■ The problem:
Among the entries below, how many lines contain the string "Makefile"? Only the number is wanted.

START Provided material

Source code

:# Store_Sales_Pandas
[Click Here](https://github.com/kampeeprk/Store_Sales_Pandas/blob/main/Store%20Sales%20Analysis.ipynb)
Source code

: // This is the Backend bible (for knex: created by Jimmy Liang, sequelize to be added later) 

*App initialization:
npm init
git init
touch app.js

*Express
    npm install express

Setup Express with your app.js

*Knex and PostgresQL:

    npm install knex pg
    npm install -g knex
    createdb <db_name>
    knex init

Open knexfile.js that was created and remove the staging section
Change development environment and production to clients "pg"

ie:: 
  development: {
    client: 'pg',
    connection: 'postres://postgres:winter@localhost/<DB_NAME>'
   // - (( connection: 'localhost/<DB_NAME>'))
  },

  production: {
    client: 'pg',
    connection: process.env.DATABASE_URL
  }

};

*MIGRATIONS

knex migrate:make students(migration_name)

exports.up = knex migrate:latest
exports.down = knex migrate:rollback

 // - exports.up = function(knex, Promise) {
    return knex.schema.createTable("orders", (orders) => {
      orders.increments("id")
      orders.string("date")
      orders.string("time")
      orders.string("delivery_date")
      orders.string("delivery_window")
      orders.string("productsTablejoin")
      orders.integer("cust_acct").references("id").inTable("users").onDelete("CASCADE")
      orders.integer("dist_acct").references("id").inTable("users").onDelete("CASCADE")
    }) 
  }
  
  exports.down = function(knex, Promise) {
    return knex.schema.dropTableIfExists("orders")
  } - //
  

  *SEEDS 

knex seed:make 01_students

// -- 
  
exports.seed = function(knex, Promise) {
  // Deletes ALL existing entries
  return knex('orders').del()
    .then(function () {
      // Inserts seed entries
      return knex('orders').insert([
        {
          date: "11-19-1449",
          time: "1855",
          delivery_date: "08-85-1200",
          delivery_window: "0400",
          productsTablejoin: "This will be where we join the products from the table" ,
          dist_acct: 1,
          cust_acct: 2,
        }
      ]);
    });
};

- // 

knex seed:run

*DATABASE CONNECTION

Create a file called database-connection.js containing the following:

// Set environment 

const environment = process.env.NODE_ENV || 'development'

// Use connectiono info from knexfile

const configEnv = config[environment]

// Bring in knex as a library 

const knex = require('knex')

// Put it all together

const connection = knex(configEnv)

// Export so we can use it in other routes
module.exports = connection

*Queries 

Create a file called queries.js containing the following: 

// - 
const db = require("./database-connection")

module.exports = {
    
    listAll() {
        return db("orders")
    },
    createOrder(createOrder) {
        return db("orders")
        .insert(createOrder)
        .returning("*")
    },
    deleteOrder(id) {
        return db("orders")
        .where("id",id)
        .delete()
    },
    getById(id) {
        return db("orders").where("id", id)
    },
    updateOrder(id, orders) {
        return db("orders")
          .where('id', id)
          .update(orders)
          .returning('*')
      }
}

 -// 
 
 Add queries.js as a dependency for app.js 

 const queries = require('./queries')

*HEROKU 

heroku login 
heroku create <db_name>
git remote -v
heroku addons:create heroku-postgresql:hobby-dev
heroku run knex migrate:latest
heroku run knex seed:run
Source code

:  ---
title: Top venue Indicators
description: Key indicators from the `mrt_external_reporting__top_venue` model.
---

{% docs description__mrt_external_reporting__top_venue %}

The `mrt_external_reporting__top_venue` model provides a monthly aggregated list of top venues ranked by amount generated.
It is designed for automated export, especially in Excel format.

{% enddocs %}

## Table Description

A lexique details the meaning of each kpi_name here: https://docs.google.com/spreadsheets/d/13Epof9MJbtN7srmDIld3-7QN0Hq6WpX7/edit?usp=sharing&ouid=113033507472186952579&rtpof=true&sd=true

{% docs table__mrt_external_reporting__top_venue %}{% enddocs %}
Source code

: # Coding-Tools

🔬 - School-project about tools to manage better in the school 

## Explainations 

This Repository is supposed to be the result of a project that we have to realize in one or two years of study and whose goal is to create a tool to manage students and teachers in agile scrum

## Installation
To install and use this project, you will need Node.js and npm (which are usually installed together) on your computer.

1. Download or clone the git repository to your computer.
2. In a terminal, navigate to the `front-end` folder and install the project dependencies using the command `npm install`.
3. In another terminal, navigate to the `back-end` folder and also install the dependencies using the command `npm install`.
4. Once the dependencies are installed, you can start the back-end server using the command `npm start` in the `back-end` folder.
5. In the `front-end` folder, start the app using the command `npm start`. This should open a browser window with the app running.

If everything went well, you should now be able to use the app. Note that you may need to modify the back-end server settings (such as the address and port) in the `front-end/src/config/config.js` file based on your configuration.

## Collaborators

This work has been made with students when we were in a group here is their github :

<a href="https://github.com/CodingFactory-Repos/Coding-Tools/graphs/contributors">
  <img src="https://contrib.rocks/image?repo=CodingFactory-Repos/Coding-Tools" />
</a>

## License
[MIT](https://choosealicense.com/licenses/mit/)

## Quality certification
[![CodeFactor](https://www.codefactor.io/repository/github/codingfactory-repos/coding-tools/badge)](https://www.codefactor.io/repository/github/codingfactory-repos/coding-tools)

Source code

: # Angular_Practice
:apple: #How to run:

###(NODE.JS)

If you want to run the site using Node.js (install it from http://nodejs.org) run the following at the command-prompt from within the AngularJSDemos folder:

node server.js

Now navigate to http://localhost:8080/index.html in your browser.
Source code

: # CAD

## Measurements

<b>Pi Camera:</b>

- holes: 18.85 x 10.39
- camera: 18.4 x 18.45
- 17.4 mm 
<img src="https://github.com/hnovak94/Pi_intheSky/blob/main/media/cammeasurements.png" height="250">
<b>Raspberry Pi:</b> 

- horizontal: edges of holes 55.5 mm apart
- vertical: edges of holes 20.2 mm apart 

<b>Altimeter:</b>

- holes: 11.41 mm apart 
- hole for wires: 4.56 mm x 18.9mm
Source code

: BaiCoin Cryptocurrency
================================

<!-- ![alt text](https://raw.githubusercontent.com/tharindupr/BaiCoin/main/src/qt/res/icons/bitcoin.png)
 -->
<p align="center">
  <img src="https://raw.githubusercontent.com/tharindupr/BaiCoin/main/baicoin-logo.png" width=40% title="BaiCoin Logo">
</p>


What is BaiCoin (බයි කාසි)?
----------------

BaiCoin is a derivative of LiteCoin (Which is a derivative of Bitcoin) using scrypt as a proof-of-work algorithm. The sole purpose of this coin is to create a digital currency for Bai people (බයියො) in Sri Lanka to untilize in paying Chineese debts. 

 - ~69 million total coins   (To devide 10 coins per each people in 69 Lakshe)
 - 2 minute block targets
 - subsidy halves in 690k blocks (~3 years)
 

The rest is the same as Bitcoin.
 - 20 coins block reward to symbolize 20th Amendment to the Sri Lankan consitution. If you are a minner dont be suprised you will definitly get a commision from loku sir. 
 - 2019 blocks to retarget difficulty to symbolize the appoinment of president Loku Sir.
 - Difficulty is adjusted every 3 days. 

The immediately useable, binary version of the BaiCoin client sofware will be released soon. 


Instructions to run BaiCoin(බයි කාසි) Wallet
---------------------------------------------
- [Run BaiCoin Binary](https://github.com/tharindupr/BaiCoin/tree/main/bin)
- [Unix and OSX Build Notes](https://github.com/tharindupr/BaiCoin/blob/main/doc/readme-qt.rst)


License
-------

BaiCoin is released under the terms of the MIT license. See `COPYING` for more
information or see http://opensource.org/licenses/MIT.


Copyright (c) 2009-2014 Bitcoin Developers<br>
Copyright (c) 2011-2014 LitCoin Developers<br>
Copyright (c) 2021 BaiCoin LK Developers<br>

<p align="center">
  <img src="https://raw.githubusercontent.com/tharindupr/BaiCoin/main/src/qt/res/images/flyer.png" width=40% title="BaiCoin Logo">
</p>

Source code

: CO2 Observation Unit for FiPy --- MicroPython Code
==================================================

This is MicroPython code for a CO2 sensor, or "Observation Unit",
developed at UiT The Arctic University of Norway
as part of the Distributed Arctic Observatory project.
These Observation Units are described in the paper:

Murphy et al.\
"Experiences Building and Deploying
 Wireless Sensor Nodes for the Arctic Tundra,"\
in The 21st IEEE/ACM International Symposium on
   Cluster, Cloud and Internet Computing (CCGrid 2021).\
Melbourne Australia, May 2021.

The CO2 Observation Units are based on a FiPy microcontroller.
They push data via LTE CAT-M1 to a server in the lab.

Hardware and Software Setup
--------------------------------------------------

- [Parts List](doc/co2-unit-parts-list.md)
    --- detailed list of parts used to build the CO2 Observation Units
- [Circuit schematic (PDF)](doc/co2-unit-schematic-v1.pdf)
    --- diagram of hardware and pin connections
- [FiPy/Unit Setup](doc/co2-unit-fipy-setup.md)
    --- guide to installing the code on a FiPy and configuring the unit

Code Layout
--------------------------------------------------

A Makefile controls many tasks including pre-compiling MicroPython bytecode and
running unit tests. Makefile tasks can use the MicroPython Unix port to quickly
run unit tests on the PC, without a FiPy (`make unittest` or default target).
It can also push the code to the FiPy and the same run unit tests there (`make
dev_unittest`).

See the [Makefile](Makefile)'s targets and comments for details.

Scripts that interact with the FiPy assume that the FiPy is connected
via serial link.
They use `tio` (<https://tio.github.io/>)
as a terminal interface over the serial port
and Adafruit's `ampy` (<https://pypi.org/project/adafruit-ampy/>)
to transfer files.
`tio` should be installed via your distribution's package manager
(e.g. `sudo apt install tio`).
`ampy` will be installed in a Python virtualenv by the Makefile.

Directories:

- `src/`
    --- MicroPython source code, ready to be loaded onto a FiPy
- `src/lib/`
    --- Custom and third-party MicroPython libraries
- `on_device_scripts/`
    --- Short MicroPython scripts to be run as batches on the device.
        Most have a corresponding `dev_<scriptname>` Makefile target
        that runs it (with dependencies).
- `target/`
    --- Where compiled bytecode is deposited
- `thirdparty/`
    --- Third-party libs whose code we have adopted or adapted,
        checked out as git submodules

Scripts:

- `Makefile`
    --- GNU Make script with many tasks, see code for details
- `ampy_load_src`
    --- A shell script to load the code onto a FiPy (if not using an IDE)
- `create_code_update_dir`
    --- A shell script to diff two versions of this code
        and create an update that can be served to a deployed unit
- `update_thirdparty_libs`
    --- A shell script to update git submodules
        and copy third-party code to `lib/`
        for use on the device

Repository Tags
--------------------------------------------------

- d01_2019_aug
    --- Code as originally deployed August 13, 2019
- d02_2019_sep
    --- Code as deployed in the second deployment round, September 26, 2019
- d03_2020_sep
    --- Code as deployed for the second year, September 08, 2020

END Provided material

■ Task output:
6